If ACE detects any discrepancy, your entry is assigned a "5H hold status" and routed to CBP's Fast Doc Review department. This team applies a zero-tolerance standard: they do not accept supplementary documents after the fact. If your original submission contains errors, the entry proceeds to physical examination or is refused.
Step 6 — Physical Inspection (If Selected)
Depending on the risk assessment outcome, your cargo may be selected for a VACIS scan, Tailgate inspection, or a full Manual Exam (MET). Each level escalates time and cost. (See the inspection type breakdown below.
Step 7 — Release and Domestic Delivery
Once CBP issues release, your cargo is available for pickup. For FBA sellers, this is when the Amazon fulfillment center appointment window begins. Note that any 5H or physical exam delay can cost you your FBA appointment requiring rebooking and additional storage fees.
What Is the 5H Customs Hold and Why Is It Surging in 2026?

The "5H code" is a status flag within CBP's ACE system meaning "Entry Processing Hold." When your shipment receives a 5H designation, it has been routed to the Fast Doc Review department for intensive document scrutiny before any physical examination occurs.
According to CBP enforcement communications and industry reporting, this program was significantly expanded in late 2025 and is now responsible for the widespread detention of China-origin containers at all major U.S. ports.
Why Is 5H Happening More in 2026?
Three concurrent developments explain the surge:
CBP's ACE AI Upgrade (September 2025): The ACE system was upgraded to perform 100% automated manifest quality review. It can now compare every declared value against live market price databases and cross-reference HS codes with shipping imagery. Undervalued or misdescribed shipments are flagged automatically before human review begins.
Fast Doc Review Department Expansion: Congress allocated significant additional enforcement funding to CBP, which was used to create a specialized team of trade compliance veterans with direct knowledge of Chinese logistics practices. This team operates under a strict zero-tolerance review standard.

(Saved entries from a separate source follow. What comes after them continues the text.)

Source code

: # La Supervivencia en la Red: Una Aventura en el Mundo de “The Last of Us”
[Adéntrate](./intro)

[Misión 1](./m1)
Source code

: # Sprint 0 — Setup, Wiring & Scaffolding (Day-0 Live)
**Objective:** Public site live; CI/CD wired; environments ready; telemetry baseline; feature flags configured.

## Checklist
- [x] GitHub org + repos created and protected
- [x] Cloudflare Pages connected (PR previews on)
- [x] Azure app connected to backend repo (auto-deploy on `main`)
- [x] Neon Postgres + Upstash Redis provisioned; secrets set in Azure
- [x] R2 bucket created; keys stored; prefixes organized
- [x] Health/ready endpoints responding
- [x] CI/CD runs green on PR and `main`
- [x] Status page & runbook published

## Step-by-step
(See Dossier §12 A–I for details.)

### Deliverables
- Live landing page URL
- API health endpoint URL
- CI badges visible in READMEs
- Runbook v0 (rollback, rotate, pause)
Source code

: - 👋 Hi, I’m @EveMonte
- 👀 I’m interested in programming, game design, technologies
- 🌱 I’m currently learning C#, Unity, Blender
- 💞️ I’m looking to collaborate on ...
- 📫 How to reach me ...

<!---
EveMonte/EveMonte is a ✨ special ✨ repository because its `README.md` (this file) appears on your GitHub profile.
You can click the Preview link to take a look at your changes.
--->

De Minimis Suspension Effect: With Executive Order 14324 eliminating informal entry pathways for Chinese goods (as discussed below), CBP's formal entry volume increased sharply. To handle the load without reducing scrutiny, CBP automated and intensified document screening across all entry types.
The 5H Process: From Flag to Potential Forced Return
| Stage | Status | What Happens | Time Impact |
|---|---|---|---|
| AI Flags Entry | 5H Hold | Manifest, invoice, or bond discrepancy detected | Cargo detained at port |
| Fast Doc Review | Under Review | Specialized team audits every document | 3–10 business days |
| Documents Cleared | 5I Released | All documents verified and accepted | Cargo proceeds to exam or release |
| Entry Refused | Forced Return | Unresolvable flaw; no supplementary docs accepted | Must depart within 30 days |
Under Title 19 of the U.S. Code, if CBP does not make a determination within 30 days of detention, the cargo is automatically classified as a refusal of entry and must be returned at the importer's expense or destroyed.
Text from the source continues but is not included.